» WORK INSTRUCTIONS: Restrict the output to the lines below starting at the one that contains "package name of the application. |" and ending at the one that contains "resource ID. |", and restate them word for word, both ends included.

# # #

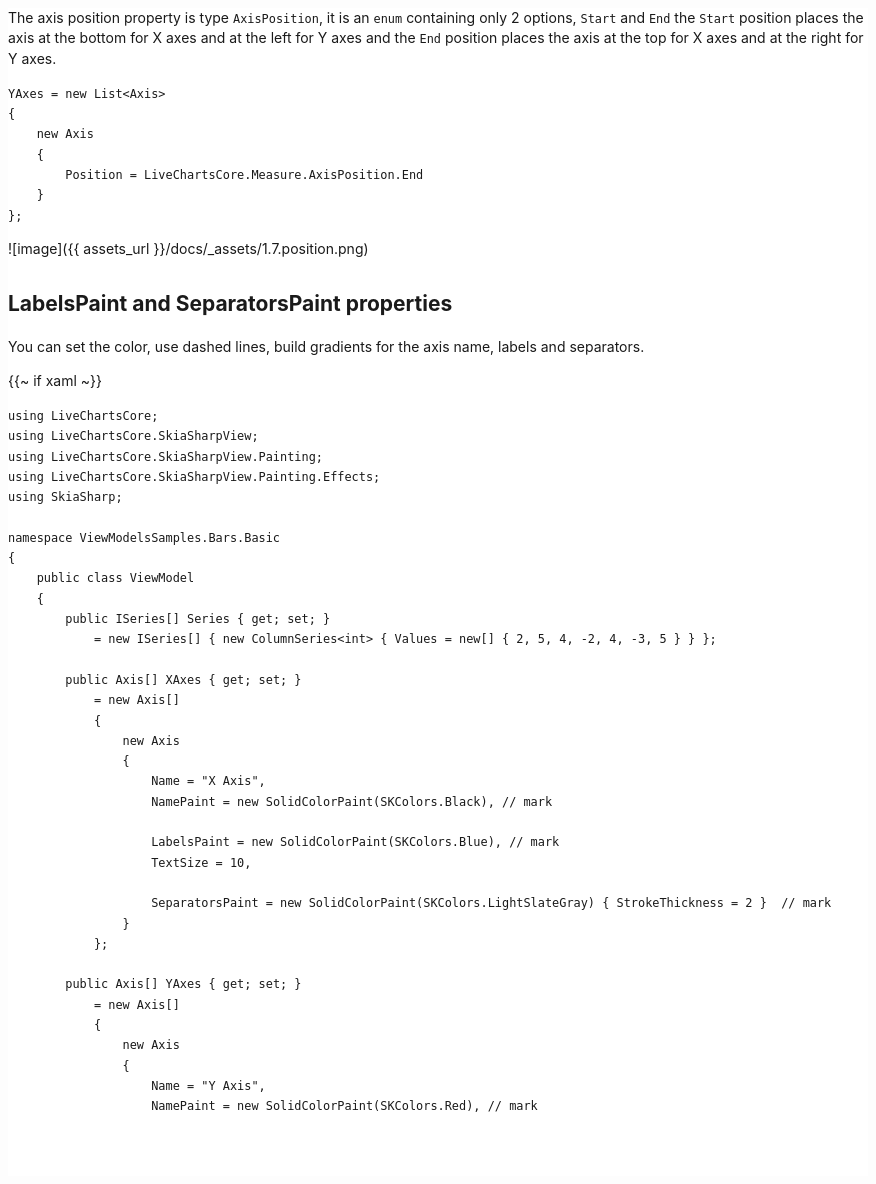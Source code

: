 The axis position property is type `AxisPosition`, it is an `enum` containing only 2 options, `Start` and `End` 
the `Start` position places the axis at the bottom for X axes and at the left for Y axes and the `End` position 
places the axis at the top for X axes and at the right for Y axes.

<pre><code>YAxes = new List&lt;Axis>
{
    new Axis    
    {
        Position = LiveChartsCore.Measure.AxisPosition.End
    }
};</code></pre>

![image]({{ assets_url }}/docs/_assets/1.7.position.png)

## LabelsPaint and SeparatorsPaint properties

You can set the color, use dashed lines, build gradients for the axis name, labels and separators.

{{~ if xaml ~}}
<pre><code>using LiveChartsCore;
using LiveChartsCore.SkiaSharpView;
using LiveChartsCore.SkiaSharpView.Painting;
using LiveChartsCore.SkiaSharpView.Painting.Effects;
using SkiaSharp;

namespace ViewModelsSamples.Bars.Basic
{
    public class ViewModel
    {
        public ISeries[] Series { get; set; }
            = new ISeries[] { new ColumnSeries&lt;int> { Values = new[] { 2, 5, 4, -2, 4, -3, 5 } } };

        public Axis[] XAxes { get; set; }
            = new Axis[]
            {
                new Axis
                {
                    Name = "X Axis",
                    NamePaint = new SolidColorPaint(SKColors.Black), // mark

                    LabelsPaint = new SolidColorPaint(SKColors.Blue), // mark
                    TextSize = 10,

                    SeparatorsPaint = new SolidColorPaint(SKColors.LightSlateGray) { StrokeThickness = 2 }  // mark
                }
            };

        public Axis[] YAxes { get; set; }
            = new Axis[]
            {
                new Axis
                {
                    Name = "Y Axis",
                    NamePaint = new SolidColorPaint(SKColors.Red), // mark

# # #

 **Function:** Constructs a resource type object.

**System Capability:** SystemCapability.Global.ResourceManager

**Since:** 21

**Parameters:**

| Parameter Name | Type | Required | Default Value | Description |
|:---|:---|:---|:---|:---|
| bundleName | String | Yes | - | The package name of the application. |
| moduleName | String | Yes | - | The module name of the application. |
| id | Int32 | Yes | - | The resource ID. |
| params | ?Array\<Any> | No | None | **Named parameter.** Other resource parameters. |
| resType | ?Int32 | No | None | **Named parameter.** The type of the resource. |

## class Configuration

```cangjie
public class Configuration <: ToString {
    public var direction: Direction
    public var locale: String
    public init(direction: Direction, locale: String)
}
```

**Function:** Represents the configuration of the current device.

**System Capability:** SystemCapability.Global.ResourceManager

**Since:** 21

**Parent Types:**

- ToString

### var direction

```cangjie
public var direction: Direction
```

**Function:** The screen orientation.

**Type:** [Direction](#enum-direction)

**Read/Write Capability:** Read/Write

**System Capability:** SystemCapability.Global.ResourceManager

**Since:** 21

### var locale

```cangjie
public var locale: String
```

# # #

» COMPLETED EXERCISE:
| bundleName | String | Yes | - | The package name of the application. |
| moduleName | String | Yes | - | The module name of the application. |
| id | Int32 | Yes | - | The resource ID. |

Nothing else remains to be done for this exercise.